**TASK**: For the data below, give the number of lines containing "column" and nothing more.

[[ LISTED ENTRIES, beginning ]]

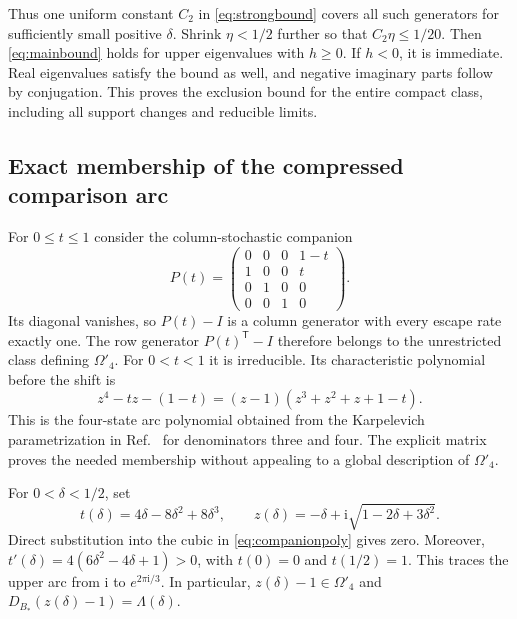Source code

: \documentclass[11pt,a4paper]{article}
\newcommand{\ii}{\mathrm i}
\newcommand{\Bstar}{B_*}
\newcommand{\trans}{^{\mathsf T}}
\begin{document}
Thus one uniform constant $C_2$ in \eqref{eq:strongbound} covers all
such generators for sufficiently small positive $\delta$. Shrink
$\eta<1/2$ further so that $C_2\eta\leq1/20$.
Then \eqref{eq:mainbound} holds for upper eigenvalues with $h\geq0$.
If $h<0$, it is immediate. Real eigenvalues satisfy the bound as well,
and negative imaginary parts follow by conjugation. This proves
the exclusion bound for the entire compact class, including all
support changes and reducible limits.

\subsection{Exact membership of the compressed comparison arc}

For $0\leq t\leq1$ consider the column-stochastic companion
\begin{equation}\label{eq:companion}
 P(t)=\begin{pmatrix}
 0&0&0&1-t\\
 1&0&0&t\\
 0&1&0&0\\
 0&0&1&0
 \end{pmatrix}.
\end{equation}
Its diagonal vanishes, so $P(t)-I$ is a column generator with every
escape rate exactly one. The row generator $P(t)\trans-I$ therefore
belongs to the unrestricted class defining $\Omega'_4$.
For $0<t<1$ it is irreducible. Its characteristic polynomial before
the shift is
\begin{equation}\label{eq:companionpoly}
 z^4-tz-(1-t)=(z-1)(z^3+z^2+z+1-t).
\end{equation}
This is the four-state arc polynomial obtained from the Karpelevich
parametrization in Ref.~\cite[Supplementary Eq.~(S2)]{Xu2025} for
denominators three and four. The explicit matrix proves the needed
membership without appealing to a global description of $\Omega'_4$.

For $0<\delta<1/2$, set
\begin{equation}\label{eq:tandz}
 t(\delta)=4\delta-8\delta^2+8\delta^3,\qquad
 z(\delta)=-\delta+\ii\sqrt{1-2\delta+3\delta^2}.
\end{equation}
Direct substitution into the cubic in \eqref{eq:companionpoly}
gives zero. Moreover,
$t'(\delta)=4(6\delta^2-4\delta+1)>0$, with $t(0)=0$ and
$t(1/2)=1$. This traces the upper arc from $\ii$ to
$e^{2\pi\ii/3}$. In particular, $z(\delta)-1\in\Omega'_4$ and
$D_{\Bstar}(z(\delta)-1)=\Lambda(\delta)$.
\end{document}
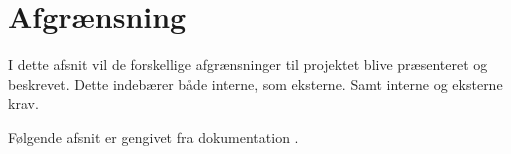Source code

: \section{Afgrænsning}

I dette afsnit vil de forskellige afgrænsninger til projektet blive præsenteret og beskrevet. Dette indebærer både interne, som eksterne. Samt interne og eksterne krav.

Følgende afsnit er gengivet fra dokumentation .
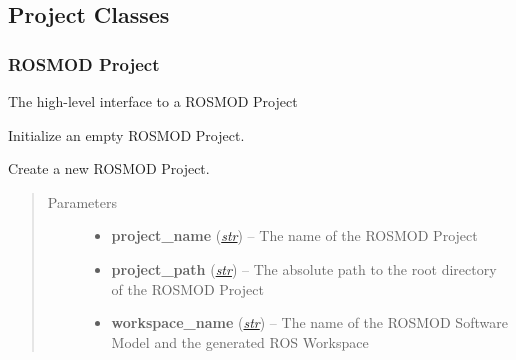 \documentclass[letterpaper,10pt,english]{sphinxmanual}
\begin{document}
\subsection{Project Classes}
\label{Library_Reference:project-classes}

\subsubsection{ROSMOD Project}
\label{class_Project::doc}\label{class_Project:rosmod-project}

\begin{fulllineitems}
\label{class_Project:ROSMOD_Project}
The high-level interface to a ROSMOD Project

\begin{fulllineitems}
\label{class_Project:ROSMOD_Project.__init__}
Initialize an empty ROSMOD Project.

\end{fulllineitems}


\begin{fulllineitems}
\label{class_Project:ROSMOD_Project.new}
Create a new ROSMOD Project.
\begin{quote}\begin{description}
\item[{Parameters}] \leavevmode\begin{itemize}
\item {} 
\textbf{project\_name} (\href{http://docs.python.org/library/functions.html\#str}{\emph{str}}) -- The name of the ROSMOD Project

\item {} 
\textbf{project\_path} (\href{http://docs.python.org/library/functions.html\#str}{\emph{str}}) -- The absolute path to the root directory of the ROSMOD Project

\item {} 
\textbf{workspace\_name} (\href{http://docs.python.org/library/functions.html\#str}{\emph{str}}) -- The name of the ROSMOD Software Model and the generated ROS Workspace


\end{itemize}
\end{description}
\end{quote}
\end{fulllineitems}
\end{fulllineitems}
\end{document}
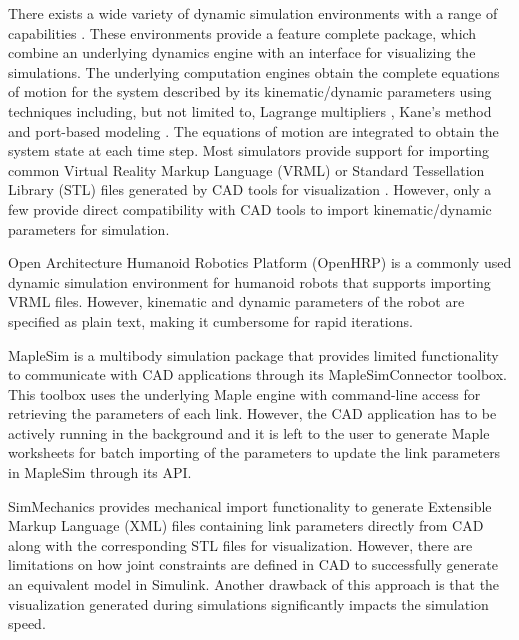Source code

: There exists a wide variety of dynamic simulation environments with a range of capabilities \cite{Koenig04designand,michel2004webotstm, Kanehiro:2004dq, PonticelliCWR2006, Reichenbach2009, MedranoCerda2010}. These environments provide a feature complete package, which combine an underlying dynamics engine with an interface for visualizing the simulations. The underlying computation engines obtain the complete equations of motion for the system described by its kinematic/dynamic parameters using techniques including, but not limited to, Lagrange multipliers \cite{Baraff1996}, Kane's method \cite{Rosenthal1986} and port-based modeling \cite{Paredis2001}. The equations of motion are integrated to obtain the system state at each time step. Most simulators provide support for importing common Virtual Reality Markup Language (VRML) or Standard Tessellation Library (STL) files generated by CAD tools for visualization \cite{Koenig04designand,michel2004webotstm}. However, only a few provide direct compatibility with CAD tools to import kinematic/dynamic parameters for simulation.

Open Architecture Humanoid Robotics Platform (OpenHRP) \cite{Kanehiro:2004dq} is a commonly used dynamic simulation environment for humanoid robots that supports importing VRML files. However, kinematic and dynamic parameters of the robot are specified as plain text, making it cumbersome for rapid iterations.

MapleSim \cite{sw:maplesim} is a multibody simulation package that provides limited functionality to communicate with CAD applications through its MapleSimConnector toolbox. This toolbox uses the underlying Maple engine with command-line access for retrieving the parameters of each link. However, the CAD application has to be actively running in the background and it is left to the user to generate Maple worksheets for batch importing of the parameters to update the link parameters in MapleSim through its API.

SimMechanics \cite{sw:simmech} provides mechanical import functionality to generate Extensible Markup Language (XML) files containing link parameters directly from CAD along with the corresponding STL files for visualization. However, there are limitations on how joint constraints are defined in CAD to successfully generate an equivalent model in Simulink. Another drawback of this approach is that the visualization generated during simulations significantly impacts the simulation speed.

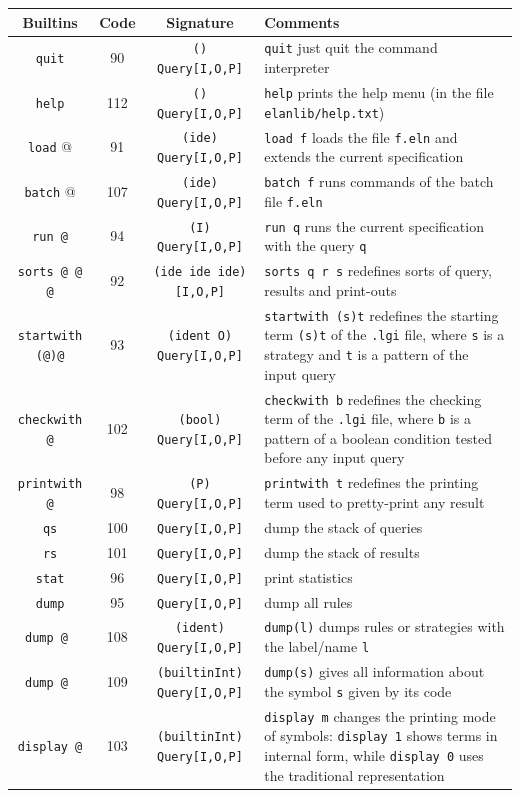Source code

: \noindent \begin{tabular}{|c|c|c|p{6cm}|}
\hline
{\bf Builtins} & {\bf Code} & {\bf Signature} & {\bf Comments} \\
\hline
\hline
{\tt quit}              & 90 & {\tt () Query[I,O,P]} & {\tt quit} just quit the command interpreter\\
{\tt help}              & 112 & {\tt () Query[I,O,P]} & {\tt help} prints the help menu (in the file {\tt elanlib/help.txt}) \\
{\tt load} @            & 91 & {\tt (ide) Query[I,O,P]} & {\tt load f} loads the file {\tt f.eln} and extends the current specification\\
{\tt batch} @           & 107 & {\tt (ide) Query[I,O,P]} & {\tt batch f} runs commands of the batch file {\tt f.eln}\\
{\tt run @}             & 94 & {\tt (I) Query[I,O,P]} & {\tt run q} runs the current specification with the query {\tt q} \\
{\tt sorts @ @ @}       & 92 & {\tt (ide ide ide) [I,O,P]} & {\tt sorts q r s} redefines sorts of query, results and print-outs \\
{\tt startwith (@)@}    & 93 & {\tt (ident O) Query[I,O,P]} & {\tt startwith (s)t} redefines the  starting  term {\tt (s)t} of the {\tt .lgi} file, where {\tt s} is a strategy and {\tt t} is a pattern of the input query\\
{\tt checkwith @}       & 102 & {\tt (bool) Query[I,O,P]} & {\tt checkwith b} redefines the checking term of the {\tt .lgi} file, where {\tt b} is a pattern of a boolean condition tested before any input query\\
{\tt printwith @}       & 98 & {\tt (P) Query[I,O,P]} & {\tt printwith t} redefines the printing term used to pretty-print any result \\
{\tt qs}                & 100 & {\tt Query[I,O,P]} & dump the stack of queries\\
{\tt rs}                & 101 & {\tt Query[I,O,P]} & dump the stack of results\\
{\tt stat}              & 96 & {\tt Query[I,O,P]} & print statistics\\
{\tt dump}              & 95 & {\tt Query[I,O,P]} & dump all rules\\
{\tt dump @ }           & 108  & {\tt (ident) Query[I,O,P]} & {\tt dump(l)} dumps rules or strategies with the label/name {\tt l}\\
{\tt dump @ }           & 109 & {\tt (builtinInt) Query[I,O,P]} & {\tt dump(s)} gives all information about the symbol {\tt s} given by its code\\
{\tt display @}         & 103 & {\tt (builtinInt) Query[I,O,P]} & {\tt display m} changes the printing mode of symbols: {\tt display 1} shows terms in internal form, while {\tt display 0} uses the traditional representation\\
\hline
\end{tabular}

[[ LISTED ENTRIES, end ]]

**RESPONSE TO THIS EXERCISE**: 2